There are a number of reasons the destruction of property should be taken seriously rather than treated as an unfortunate externality or the expression of regrettably unchecked passions. To begin with, pathologizing the act is tantamount to pathologizing the actor: Given the racial dimension of these protests, even apparently sympathetic explanations of theft and destruction risk of implying that people of color are reacting from feelings rather than carrying out reasoned, calculated acts with their own perfectly legitimate political logics. Attacking police stations, for example, makes rational sense. It is not the sudden, spontaneous expression of a disordered and irrational mob but the clear enactment of a political position, the fulfillment in some small but concrete way of the central demand being made by protesters across the country: Police need to be defunded, and some police stations need to disappear.
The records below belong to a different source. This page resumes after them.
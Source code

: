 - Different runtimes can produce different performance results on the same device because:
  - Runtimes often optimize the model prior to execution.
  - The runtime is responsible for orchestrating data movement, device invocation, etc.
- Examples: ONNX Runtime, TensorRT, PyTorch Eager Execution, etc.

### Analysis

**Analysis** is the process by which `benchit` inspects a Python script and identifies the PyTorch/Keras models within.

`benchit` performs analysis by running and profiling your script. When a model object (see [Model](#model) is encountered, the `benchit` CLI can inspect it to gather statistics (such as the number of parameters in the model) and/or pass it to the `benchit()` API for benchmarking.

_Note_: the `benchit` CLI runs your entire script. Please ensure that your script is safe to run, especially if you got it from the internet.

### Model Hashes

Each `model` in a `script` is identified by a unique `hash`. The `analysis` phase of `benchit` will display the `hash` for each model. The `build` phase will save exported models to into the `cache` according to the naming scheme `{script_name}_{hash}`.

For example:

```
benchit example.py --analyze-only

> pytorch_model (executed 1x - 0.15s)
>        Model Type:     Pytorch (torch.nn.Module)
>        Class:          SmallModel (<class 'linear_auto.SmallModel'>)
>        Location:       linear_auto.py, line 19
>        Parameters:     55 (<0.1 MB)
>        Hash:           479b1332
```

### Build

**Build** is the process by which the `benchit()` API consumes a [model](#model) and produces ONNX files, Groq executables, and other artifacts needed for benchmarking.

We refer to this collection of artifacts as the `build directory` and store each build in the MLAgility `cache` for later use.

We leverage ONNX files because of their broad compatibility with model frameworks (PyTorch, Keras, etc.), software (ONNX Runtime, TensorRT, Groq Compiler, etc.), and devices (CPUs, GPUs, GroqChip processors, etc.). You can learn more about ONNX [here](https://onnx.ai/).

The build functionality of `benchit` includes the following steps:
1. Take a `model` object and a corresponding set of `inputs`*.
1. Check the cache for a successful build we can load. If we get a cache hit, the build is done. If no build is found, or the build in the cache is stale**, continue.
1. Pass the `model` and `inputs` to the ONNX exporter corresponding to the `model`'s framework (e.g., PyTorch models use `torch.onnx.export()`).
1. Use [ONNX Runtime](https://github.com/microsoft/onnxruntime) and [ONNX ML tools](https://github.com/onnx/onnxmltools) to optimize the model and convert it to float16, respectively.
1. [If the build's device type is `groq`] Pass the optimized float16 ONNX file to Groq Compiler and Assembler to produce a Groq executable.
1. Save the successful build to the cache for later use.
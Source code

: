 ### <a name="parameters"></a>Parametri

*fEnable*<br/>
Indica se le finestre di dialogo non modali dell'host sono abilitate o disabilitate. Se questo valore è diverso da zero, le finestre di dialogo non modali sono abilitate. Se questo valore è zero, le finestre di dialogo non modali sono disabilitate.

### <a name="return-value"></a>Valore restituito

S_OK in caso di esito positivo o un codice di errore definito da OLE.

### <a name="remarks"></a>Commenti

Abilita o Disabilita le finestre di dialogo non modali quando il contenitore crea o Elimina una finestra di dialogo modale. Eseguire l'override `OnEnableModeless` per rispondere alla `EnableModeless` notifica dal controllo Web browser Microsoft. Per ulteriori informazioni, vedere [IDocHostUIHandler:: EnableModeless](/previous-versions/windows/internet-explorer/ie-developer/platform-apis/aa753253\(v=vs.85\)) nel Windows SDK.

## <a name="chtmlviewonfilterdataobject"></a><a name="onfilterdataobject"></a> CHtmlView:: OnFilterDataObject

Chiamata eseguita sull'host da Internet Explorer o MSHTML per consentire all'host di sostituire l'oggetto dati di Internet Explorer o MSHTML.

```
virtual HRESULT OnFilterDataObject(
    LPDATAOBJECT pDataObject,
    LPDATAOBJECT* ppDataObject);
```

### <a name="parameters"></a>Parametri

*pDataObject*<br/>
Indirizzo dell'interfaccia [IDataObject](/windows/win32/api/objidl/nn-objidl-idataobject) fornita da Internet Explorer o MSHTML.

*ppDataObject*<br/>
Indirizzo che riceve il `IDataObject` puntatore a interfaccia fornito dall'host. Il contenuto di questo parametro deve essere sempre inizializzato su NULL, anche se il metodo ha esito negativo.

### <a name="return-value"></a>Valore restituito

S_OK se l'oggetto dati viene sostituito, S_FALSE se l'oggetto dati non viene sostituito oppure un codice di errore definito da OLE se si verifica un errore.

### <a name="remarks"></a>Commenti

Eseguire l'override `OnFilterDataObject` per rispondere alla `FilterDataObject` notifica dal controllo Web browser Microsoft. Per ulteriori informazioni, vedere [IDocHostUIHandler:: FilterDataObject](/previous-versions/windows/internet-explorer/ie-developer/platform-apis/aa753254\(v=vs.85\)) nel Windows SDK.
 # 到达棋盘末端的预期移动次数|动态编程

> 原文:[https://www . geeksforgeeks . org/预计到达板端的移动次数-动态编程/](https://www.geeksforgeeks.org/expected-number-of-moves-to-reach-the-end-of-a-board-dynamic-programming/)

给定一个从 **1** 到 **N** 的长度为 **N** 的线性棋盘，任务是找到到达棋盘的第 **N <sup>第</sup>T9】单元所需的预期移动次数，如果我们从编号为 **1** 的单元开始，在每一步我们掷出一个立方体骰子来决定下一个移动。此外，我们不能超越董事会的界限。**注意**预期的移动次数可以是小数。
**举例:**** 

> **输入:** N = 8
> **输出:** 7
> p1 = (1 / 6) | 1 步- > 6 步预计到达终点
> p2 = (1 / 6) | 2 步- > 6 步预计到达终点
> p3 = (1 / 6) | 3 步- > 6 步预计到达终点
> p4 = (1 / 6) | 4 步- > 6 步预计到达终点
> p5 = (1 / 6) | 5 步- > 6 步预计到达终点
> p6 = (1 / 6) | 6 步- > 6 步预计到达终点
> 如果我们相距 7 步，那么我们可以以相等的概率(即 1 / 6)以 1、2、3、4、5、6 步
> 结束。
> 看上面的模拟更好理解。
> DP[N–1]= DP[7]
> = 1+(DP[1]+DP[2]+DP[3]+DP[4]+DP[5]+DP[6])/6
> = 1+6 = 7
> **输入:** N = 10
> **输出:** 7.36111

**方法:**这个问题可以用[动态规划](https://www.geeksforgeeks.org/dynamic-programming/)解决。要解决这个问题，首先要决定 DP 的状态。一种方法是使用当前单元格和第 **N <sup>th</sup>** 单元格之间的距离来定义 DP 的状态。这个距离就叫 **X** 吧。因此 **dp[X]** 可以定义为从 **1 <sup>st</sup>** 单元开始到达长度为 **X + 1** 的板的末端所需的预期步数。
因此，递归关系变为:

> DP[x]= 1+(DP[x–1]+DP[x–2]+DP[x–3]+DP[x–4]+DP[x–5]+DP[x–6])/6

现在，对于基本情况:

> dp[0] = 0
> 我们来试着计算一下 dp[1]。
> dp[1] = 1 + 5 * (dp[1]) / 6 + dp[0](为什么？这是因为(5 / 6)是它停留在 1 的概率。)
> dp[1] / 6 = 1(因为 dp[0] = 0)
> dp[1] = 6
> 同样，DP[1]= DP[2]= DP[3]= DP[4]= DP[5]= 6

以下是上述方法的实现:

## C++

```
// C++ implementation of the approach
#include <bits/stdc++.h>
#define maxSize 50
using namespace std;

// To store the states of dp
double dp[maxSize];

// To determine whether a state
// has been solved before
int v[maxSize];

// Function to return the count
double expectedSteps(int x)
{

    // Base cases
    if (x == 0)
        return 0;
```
This moment calls for the left to define violence and nonviolence for itself—to decide what nonviolence means in the face of overwhelming state brutality and structural economic and racial injustice. Failure to do so results in a confusion of terms that has serious ethical and political consequences: Property destruction is not synonymous with the violence that is being protested. The notion that protesters are mistakenly employing violence and thus counterproductively adding to some imagined social sum total of violence is flawed. There is no such thing as undifferentiated net violence whose curve must be flattened.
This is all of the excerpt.